*** Block opens ***

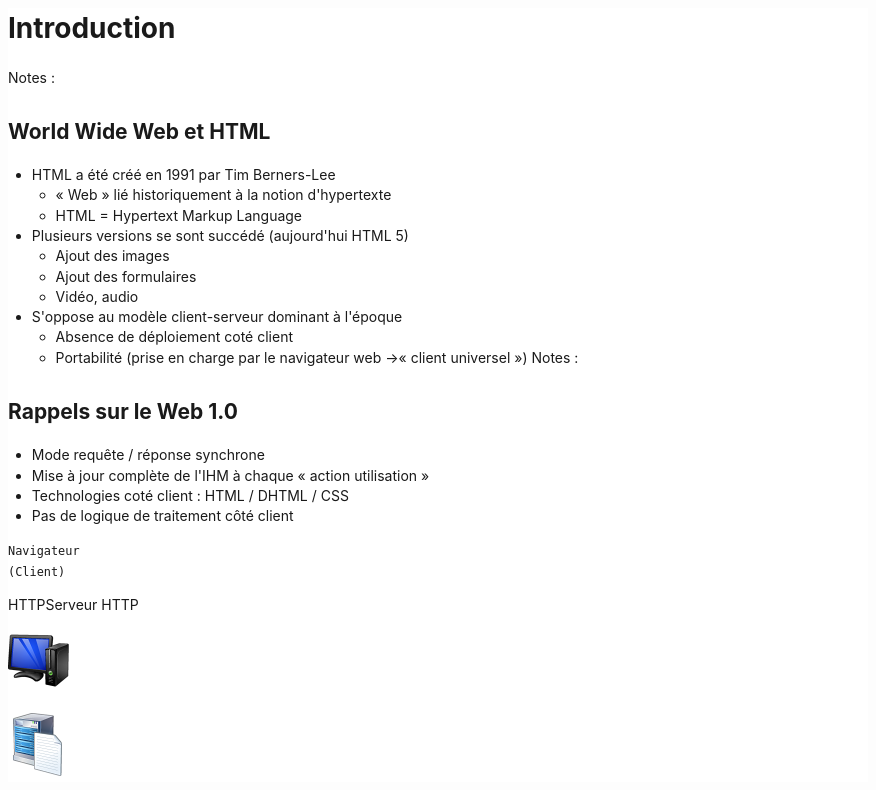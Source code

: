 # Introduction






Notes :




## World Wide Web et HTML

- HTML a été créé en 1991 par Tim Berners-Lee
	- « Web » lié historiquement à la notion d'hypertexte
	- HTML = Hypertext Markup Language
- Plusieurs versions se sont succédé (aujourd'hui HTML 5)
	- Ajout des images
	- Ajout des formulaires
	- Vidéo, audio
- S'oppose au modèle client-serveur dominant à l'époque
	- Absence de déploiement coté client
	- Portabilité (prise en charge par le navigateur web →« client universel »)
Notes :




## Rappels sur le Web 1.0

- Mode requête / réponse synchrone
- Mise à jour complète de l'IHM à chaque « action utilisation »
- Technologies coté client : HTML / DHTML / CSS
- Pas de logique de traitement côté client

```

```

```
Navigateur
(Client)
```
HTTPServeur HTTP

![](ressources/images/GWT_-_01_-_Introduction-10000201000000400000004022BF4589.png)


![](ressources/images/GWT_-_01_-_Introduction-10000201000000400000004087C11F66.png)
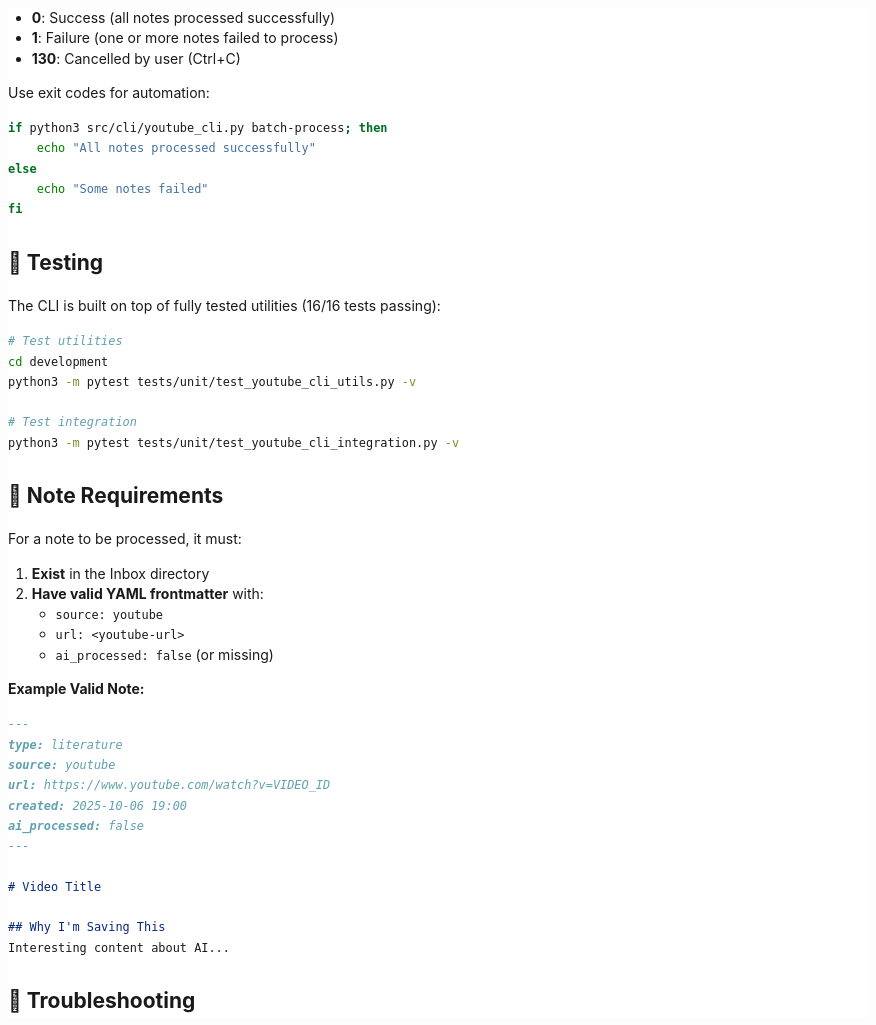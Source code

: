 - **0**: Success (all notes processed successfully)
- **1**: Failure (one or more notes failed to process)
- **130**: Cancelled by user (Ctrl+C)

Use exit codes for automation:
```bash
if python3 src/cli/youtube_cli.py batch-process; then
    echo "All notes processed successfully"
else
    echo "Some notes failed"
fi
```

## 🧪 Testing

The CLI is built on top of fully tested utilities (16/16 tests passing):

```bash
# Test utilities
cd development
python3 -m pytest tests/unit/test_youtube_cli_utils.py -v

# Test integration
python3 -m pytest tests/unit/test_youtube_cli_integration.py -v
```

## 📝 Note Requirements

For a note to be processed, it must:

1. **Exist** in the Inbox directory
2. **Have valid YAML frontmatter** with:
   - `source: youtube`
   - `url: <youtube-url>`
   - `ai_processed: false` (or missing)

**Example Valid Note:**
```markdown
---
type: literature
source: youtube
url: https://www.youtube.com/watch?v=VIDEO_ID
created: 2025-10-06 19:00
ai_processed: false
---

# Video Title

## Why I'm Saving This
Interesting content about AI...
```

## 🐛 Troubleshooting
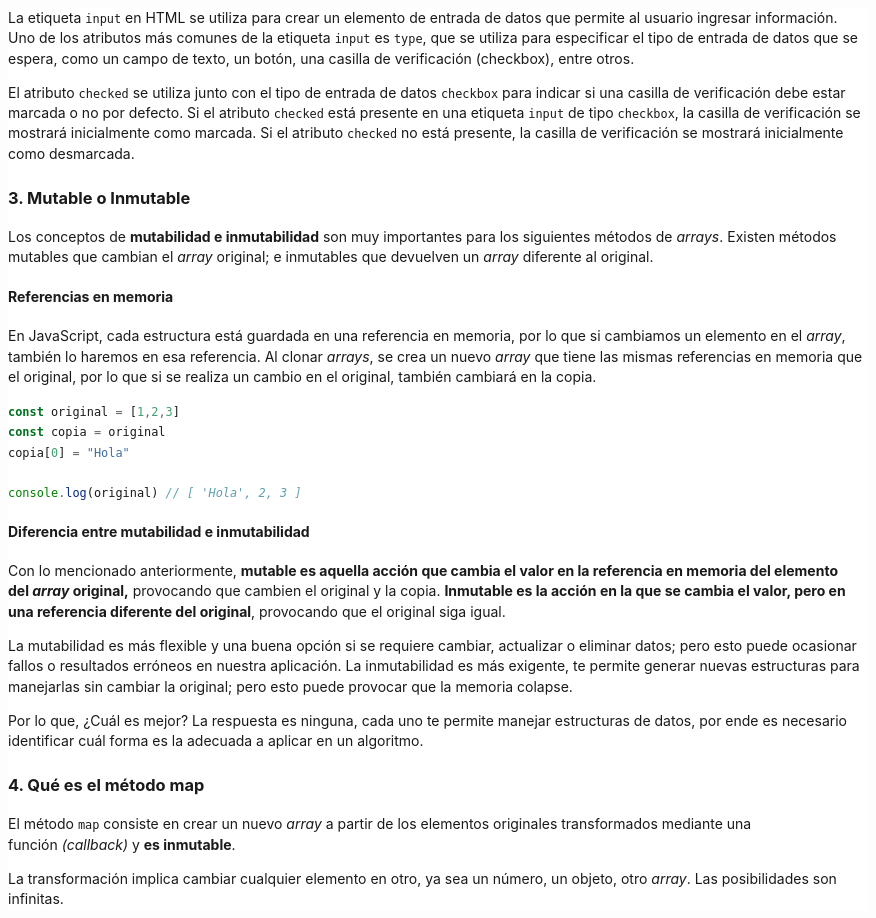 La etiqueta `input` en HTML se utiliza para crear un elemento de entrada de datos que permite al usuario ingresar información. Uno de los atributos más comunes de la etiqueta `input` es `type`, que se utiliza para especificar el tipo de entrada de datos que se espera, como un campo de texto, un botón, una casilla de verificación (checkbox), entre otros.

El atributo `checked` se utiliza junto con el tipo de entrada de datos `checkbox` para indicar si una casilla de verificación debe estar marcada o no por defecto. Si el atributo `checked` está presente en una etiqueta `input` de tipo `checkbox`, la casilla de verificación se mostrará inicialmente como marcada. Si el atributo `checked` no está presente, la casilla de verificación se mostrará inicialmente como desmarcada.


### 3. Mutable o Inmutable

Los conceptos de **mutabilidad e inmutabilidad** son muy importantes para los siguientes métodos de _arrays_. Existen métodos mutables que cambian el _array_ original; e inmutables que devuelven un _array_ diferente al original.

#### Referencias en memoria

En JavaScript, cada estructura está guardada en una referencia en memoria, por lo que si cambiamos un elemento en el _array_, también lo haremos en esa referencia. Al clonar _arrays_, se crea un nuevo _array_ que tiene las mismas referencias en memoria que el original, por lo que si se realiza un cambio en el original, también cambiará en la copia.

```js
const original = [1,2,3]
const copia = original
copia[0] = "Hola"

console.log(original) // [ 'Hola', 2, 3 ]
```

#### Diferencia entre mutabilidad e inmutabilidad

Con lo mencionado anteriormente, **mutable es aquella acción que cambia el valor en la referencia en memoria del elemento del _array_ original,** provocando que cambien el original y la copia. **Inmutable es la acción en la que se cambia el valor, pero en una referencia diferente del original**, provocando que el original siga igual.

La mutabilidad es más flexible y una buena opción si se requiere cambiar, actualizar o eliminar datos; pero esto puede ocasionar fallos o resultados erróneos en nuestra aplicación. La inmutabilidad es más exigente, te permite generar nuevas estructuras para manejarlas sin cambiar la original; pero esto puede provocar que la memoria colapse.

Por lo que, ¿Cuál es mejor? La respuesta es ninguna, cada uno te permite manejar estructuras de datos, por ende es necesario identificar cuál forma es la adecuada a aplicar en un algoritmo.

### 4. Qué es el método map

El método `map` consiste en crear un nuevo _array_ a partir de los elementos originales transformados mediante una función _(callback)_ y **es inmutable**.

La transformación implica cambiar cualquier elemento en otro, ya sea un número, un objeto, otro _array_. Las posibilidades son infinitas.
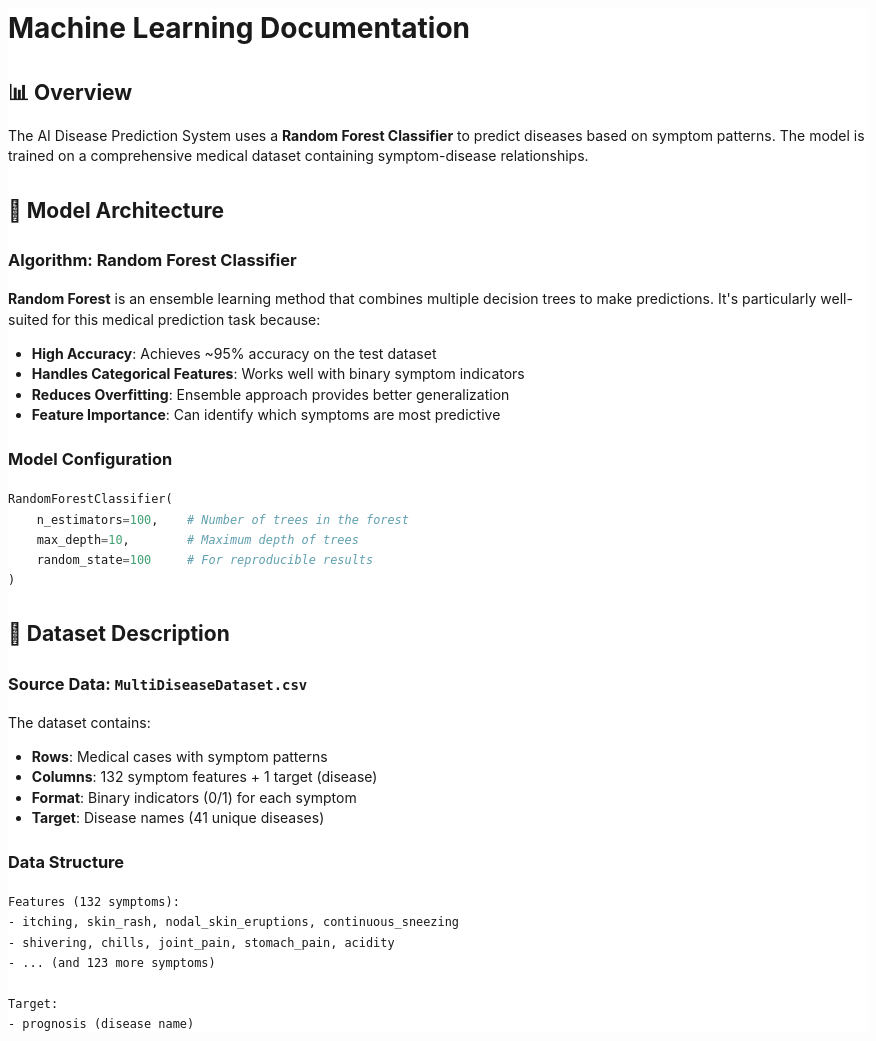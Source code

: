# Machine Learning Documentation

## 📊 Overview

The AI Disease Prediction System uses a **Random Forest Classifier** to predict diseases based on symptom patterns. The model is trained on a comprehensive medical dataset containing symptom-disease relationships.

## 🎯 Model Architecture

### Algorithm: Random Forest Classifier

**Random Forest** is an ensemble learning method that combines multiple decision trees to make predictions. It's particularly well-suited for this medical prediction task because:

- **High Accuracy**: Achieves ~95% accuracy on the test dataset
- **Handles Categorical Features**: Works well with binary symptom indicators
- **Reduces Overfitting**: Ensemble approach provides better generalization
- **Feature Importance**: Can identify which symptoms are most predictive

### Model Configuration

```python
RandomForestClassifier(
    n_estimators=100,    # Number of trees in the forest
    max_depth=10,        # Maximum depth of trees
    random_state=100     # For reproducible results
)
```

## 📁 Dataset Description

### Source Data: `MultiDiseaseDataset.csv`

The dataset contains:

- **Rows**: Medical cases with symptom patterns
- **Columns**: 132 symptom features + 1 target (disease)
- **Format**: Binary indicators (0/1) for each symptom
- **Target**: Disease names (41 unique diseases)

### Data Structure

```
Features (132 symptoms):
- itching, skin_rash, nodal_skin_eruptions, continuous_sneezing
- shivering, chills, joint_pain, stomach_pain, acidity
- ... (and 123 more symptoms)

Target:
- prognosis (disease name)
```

*** Block closes ***

ASSIGNMENT.
Repeat, character for character, the lines of the material above from the line with "#### Diferencia entre" through the line with "Con lo mencionado".

SOLUTION FOR THIS TASK.
#### Diferencia entre mutabilidad e inmutabilidad

Con lo mencionado anteriormente, **mutable es aquella acción que cambia el valor en la referencia en memoria del elemento del _array_ original,** provocando que cambien el original y la copia. **Inmutable es la acción en la que se cambia el valor, pero en una referencia diferente del original**, provocando que el original siga igual.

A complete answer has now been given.